The quantitative polymerase chain reaction (qPCR) technique, also known as real-time PCR, was developed in the early 1990s and subsequently improved or modified by a large number of groups (1,2). Both probe-(allele-)specific as well as allele-non-specific technologies have been described. Real-time PCR is routinely employed for gene expression quantification, and has been widely used for the confirmation of results from high-throughput experiments such as DNA microarray expression profile studies or transcript abundance measurements by next-generation sequencing. Often the role of qPCR is to validate expression changes of selected genes showing profiles of interest in an initial genome-wide survey (3,4).
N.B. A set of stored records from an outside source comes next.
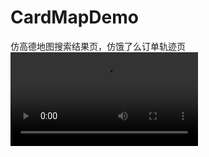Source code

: # CardMapDemo
仿高德地图搜索结果页，仿饿了么订单轨迹页
![](https://github.com/clf1268/CardMapDemo/blob/master/demo.mov)
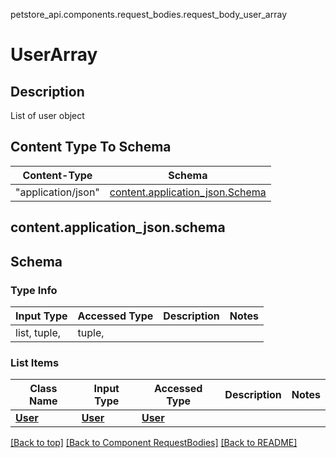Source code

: petstore_api.components.request_bodies.request_body_user_array
# UserArray

## Description
List of user object

## Content Type To Schema
Content-Type | Schema
------------ | -------
"application/json" | [content.application_json.Schema](#contentapplication_jsonschema)

## <a id="application_jsonschema" >content.application_json.schema</a>

## Schema

### Type Info
Input Type | Accessed Type | Description | Notes
------------ | ------------- | ------------- | -------------
list, tuple,  | tuple,  |  |

### List Items
Class Name | Input Type | Accessed Type | Description | Notes
------------- | ------------- | ------------- | ------------- | -------------
[**User**](../../components/schema/user.User.md) | [**User**](../../components/schema/user.User.md) | [**User**](../../components/schema/user.User.md) |  |

[[Back to top]](#top) [[Back to Component RequestBodies]](../../../README.md#Component-RequestBodies) [[Back to README]](../../../README.md)
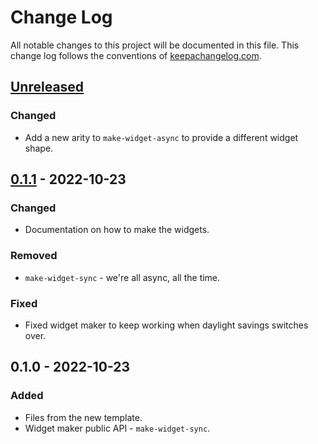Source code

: # Change Log
All notable changes to this project will be documented in this file. This change log follows the conventions of [keepachangelog.com](http://keepachangelog.com/).

## [Unreleased]
### Changed
- Add a new arity to `make-widget-async` to provide a different widget shape.

## [0.1.1] - 2022-10-23
### Changed
- Documentation on how to make the widgets.

### Removed
- `make-widget-sync` - we're all async, all the time.

### Fixed
- Fixed widget maker to keep working when daylight savings switches over.

## 0.1.0 - 2022-10-23
### Added
- Files from the new template.
- Widget maker public API - `make-widget-sync`.

[Unreleased]: https://github.com/your-name/untitled/compare/0.1.1...HEAD
[0.1.1]: https://github.com/your-name/untitled/compare/0.1.0...0.1.1
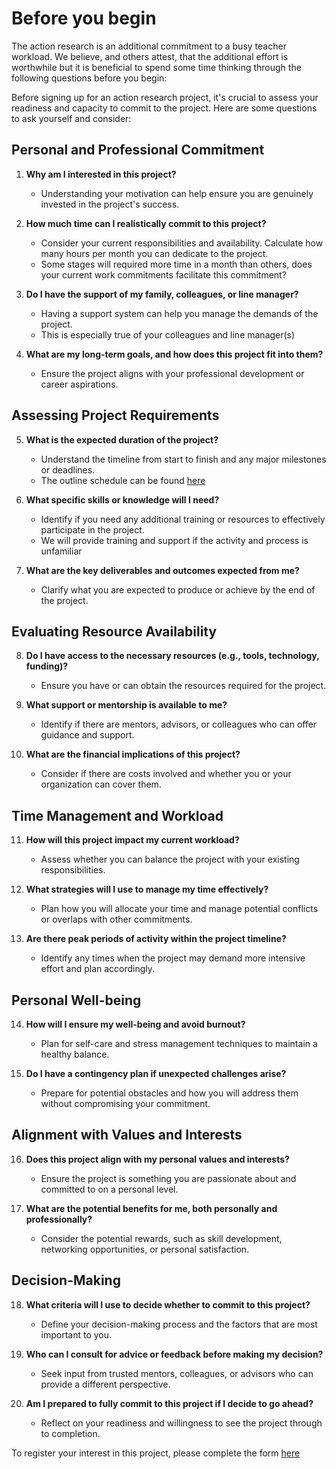 # Before you begin

The action research is an additional commitment to a busy teacher workload.  We believe, and others attest, that the additional effort is worthwhile but it is beneficial to spend some time thinking through the following questions before you begin:

Before signing up for an action research project, it's crucial to assess your readiness and capacity to commit to the project. Here are some questions to ask yourself and consider:

## Personal and Professional Commitment

1. **Why am I interested in this project?**

   - Understanding your motivation can help ensure you are genuinely invested in the project's success.

2. **How much time can I realistically commit to this project?**

   - Consider your current responsibilities and availability. Calculate how many hours per month you can dedicate to the project.
   - Some stages will required more time in a month than others, does your current work commitments facilitate this commitment?

3. **Do I have the support of my family, colleagues, or line manager?**
   
   - Having a support system can help you manage the demands of the project.
   - This is especially true of your colleagues and line manager(s)

4. **What are my long-term goals, and how does this project fit into them?**

   - Ensure the project aligns with your professional development or career aspirations.

## Assessing Project Requirements

5. **What is the expected duration of the project?**

   - Understand the timeline from start to finish and any major milestones or deadlines.
   - The outline schedule can be found [here](#)

6. **What specific skills or knowledge will I need?**

   - Identify if you need any additional training or resources to effectively participate in the project.
   - We will provide training and support if the activity and process is unfamiliar

7. **What are the key deliverables and outcomes expected from me?**

   - Clarify what you are expected to produce or achieve by the end of the project.

## Evaluating Resource Availability

8. **Do I have access to the necessary resources (e.g., tools, technology, funding)?**
 
   - Ensure you have or can obtain the resources required for the project.

9. **What support or mentorship is available to me?**
 
   - Identify if there are mentors, advisors, or colleagues who can offer guidance and support.

10. **What are the financial implications of this project?**
 
    - Consider if there are costs involved and whether you or your organization can cover them.

## Time Management and Workload

11. **How will this project impact my current workload?**
  
    - Assess whether you can balance the project with your existing responsibilities.

12. **What strategies will I use to manage my time effectively?**
  
    - Plan how you will allocate your time and manage potential conflicts or overlaps with other commitments.

13. **Are there peak periods of activity within the project timeline?**
  
    - Identify any times when the project may demand more intensive effort and plan accordingly.

## Personal Well-being

14. **How will I ensure my well-being and avoid burnout?**

    - Plan for self-care and stress management techniques to maintain a healthy balance.

15. **Do I have a contingency plan if unexpected challenges arise?**

    - Prepare for potential obstacles and how you will address them without compromising your commitment.

## Alignment with Values and Interests

16. **Does this project align with my personal values and interests?**

    - Ensure the project is something you are passionate about and committed to on a personal level.

17. **What are the potential benefits for me, both personally and professionally?**

    - Consider the potential rewards, such as skill development, networking opportunities, or personal satisfaction.

## Decision-Making

18. **What criteria will I use to decide whether to commit to this project?**

    - Define your decision-making process and the factors that are most important to you.

19. **Who can I consult for advice or feedback before making my decision?**

    - Seek input from trusted mentors, colleagues, or advisors who can provide a different perspective.

20. **Am I prepared to fully commit to this project if I decide to go ahead?**

    - Reflect on your readiness and willingness to see the project through to completion.

To register your interest in this project, please complete the form [here](#)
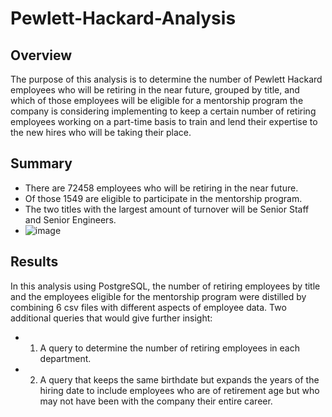 # Pewlett-Hackard-Analysis

##  Overview
The purpose of this analysis is to determine the number of Pewlett Hackard employees who will be retiring in the near future, grouped by title, and which of those employees will be eligible for a mentorship program the company is considering implementing to keep a certain number of retiring employees working on a part-time basis to train and lend their expertise to the new hires who will be taking their place.

##  Summary
* There are 72458 employees who will be retiring in the near future.
* Of those 1549 are eligible to participate in the mentorship program.
* The two titles with the largest amount of turnover will be Senior Staff and Senior Engineers.
* ![image](https://user-images.githubusercontent.com/116078337/209249897-917bfeca-f082-44d0-8033-8331b25ab9dc.png)


##  Results

In this analysis using PostgreSQL, the number of retiring employees by title and the employees eligible for the mentorship program were distilled by combining 6 csv files with different aspects of employee data. 
Two additional queries that would give further insight:
* 1.  A query to determine the number of retiring employees in each department.
* 2.  A query that keeps the same birthdate but expands the years of the hiring date to include employees who are of retirement age but who may not have been with the company their entire career.
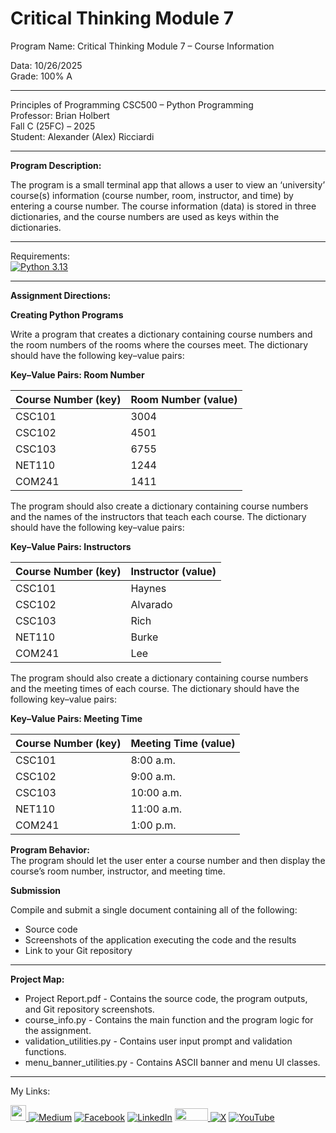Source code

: ﻿# Critical Thinking Module 7
Program Name: Critical Thinking Module 7 – Course Information

Data:  10/26/2025  
Grade: 100% A

---

Principles of Programming CSC500 – Python Programming   
Professor: Brian Holbert  
Fall C (25FC) – 2025   
Student: Alexander (Alex) Ricciardi

---

**Program Description:**

The program is a small terminal app that allows a user to view 
an ‘university’ course(s) information (course number, room, instructor, and time) 
by entering a course number. 
The course information (data) is stored in three dictionaries, 
and the course numbers are used as keys within the dictionaries.

---

Requirements:  
[![Python 3.13](https://img.shields.io/badge/python-3.13-blue.svg)](https://www.python.org/downloads/)

---

**Assignment Directions:**  

**Creating Python Programs**

Write a program that creates a dictionary containing course numbers and the room numbers of the rooms where the courses meet. The dictionary should have the following key–value pairs:

**Key–Value Pairs: Room Number**

| Course Number (key) | Room Number (value) |
|---|---|
| CSC101 | 3004 |
| CSC102 | 4501 |
| CSC103 | 6755 |
| NET110 | 1244 |
| COM241 | 1411 |

The program should also create a dictionary containing course numbers and the names of the instructors that teach each course. The dictionary should have the following key–value pairs:

**Key–Value Pairs: Instructors**

| Course Number (key) | Instructor (value) |
|---|---|
| CSC101 | Haynes |
| CSC102 | Alvarado |
| CSC103 | Rich |
| NET110 | Burke |
| COM241 | Lee |

The program should also create a dictionary containing course numbers and the meeting times of each course. The dictionary should have the following key–value pairs:

**Key–Value Pairs: Meeting Time**

| Course Number (key) | Meeting Time (value) |
|---|---|
| CSC101 | 8:00 a.m. |
| CSC102 | 9:00 a.m. |
| CSC103 | 10:00 a.m. |
| NET110 | 11:00 a.m. |
| COM241 | 1:00 p.m. |

**Program Behavior:**  
The program should let the user enter a course number and then display the course’s room number, instructor, and meeting time.

**Submission**

Compile and submit a single document containing all of the following:
- Source code
- Screenshots of the application executing the code and the results
- Link to your Git repository

---

**Project Map:**

- Project Report.pdf - Contains the source code, the program outputs, and Git repository  screenshots.
- course_info.py - Contains the main function and the program logic for the assignment.
- validation_utilities.py - Contains user input prompt and validation functions.
- menu_banner_utilities.py - Contains ASCII banner and menu UI classes.

---

My Links:   

<span><a href="https://www.alexomegapy.com" target="_blank"><img width="25" height="25" src="https://github.com/user-attachments/assets/a8e0ea66-5d8f-43b3-8fff-2c3d74d57f53"></span>    [![Medium](https://img.shields.io/badge/Medium-12100E?style=for-the-badge&logo=medium&logoColor=whit)](https://medium.com/@alex.omegapy)    [![Facebook](https://img.shields.io/badge/Facebook-%231877F2.svg?logo=Facebook&logoColor=white)](https://www.facebook.com/profile.php?id=100089638857137)    [![LinkedIn](https://img.shields.io/badge/LinkedIn-%230077B5.svg?logo=linkedin&logoColor=white)](https://linkedin.com/in/alex-ricciardi)    <span><a href="https://www.threads.net/@alexomegapy?hl=en" target="_blank"><img width="53" height="20" src="https://github.com/user-attachments/assets/58c9e833-4501-42e4-b4fe-39ffafba99b2"></span>    [![X](https://img.shields.io/badge/X-black.svg?logo=X&logoColor=white)](https://x.com/AlexOmegapy)    [![YouTube](https://img.shields.io/badge/YouTube-%23FF0000.svg?logo=YouTube&logoColor=white)](https://www.youtube.com/channel/UC4rMaQ7sqywMZkfS1xGh2AA) 

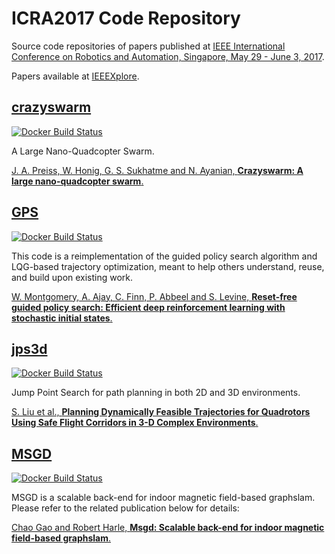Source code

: # ICRA2017 Code Repository

Source code repositories of papers published at [IEEE International Conference on Robotics and Automation, Singapore, May 29 - June 3, 2017](http://www.icra2017.org/).

Papers available at [IEEEXplore](https://ieeexplore.ieee.org/xpl/mostRecentIssue.jsp?punumber=7960754).

## [crazyswarm](https://github.com/ICRA2017/crazyswarm)

[![Docker Build Status](https://img.shields.io/docker/build/icra2017/crazyswarm.svg)](https://hub.docker.com/r/icra2017/crazyswarm/)

A Large Nano-Quadcopter Swarm.

[J. A. Preiss, W. Honig, G. S. Sukhatme and N. Ayanian, **Crazyswarm: A large nano-quadcopter swarm**.](https://ieeexplore.ieee.org/document/7988677/)

## [GPS](https://github.com/ICRA2017/MSGD)

[![Docker Build Status](https://img.shields.io/docker/build/icra2017/gps.svg)](https://hub.docker.com/r/icra2017/gps/)

This code is a reimplementation of the guided policy search algorithm and LQG-based trajectory optimization, meant to help others understand, reuse, and build upon existing work.

[W. Montgomery, A. Ajay, C. Finn, P. Abbeel and S. Levine, **Reset-free guided policy search: Efficient deep reinforcement learning with stochastic initial states**.](https://ieeexplore.ieee.org/document/7989383/)

## [jps3d](https://github.com/ICRA2017/jps3d)

[![Docker Build Status](https://img.shields.io/docker/build/icra2017/jps3d.svg)](https://hub.docker.com/r/icra2017/jps3d/)

Jump Point Search for path planning in both 2D and 3D environments.

[S. Liu et al., **Planning Dynamically Feasible Trajectories for Quadrotors Using Safe Flight Corridors in 3-D Complex Environments**.](https://ieeexplore.ieee.org/document/7839930/)

## [MSGD](https://github.com/ICRA2017/MSGD)

[![Docker Build Status](https://img.shields.io/docker/build/icra2017/msgd.svg)](https://hub.docker.com/r/icra2017/msgd/)

MSGD is a scalable back-end for indoor magnetic field-based graphslam. Please refer to the related publication below for details:

[Chao Gao and Robert Harle, **Msgd: Scalable back-end for indoor magnetic field-based graphslam**.](https://ieeexplore.ieee.org/document/7989444/)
However, with the appropriate design strategy, qPCR can also be performed in parallel for thousands of genes in a genome-wide fashion. Real-time PCR has several major advantages over DNA microarrays, the most important being a large dynamic range, high sensitivity and high specificity (5,6). Historically, a significant obstacle to genome-wide PCR had been the inability to identify robust oligonucleotide primers that could be used under identical conditions. Multiple design algorithms have been proposed (7–10), but few of them have been validated experimentally. To address the primer design challenge, we developed the PrimerBank database, which contains tens of thousands of computationally designed as well as experimentally validated primers. The primers can be applied either to small-scale experiments focusing on a few genes, or to high-throughput qPCR for thousands of genes. To allow for an efficient high-throughput qPCR process, PrimerBank primers have been designed and validated to perform at an invariant annealing temperature of 60°C. The high annealing temperature helps reduce non-specific amplification. The PrimerBank resource and its experimentally validated 26 855 primer pairs covering most known mouse genes have previously been described (11–13). The design of PrimerBank primers was founded in turn on an algorithm for the design of oligonucleotide probes for microarrays, with additional criteria that are specific to PCR (14). All PCR primers were designed to work with sequence-independent fluorescence detection methods such as SYBR Green-based qPCR (15,16). Thus, the design of target sequence-specific fluorescent probes has not been required, leading to significant savings.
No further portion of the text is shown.